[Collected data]

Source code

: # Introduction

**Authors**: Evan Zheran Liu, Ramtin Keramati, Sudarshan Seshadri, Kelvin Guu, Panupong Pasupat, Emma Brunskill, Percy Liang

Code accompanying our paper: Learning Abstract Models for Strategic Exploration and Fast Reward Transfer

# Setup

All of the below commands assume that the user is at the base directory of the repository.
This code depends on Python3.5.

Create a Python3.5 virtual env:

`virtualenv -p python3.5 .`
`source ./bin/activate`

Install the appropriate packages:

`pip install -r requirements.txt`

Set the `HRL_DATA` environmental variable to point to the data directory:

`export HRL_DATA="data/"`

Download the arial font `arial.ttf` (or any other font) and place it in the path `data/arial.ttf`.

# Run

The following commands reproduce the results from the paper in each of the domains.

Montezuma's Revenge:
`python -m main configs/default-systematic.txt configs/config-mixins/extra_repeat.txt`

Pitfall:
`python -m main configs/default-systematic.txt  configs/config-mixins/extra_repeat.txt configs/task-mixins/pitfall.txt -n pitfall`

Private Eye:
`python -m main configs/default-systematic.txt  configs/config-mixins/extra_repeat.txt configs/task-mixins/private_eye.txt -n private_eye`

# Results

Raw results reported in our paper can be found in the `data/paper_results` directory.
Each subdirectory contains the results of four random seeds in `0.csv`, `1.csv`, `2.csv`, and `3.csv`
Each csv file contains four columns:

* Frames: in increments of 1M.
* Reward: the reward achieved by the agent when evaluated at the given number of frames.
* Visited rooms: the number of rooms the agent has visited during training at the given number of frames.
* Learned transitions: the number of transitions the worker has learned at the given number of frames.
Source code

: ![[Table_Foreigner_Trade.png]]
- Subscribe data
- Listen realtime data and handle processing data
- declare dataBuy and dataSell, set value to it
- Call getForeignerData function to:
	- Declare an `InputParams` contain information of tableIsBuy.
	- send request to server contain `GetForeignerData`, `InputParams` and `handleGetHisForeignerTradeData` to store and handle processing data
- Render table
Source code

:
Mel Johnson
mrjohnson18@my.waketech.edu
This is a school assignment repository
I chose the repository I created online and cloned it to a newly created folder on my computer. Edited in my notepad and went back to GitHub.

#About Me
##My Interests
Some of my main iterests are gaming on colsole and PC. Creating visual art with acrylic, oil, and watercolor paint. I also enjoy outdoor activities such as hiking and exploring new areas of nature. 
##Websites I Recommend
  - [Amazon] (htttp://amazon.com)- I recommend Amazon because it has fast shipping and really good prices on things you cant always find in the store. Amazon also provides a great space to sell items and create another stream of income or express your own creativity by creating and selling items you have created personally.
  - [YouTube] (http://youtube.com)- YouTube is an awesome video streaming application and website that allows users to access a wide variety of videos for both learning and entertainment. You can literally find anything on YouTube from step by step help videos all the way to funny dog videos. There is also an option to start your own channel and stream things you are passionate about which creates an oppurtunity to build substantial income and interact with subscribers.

WHAT IS EXPECTED:
The records above should be printed exactly, please, from the first line through the line containing "Raw results reported", with both ends kept and nothing past it.

OUTPUT OF THE EXERCISE:
Source code

: # Introduction

**Authors**: Evan Zheran Liu, Ramtin Keramati, Sudarshan Seshadri, Kelvin Guu, Panupong Pasupat, Emma Brunskill, Percy Liang

Code accompanying our paper: Learning Abstract Models for Strategic Exploration and Fast Reward Transfer

# Setup

All of the below commands assume that the user is at the base directory of the repository.
This code depends on Python3.5.

Create a Python3.5 virtual env:

`virtualenv -p python3.5 .`
`source ./bin/activate`

Install the appropriate packages:

`pip install -r requirements.txt`

Set the `HRL_DATA` environmental variable to point to the data directory:

`export HRL_DATA="data/"`

Download the arial font `arial.ttf` (or any other font) and place it in the path `data/arial.ttf`.

# Run

The following commands reproduce the results from the paper in each of the domains.

Montezuma's Revenge:
`python -m main configs/default-systematic.txt configs/config-mixins/extra_repeat.txt`

Pitfall:
`python -m main configs/default-systematic.txt  configs/config-mixins/extra_repeat.txt configs/task-mixins/pitfall.txt -n pitfall`

Private Eye:
`python -m main configs/default-systematic.txt  configs/config-mixins/extra_repeat.txt configs/task-mixins/private_eye.txt -n private_eye`

# Results

Raw results reported in our paper can be found in the `data/paper_results` directory.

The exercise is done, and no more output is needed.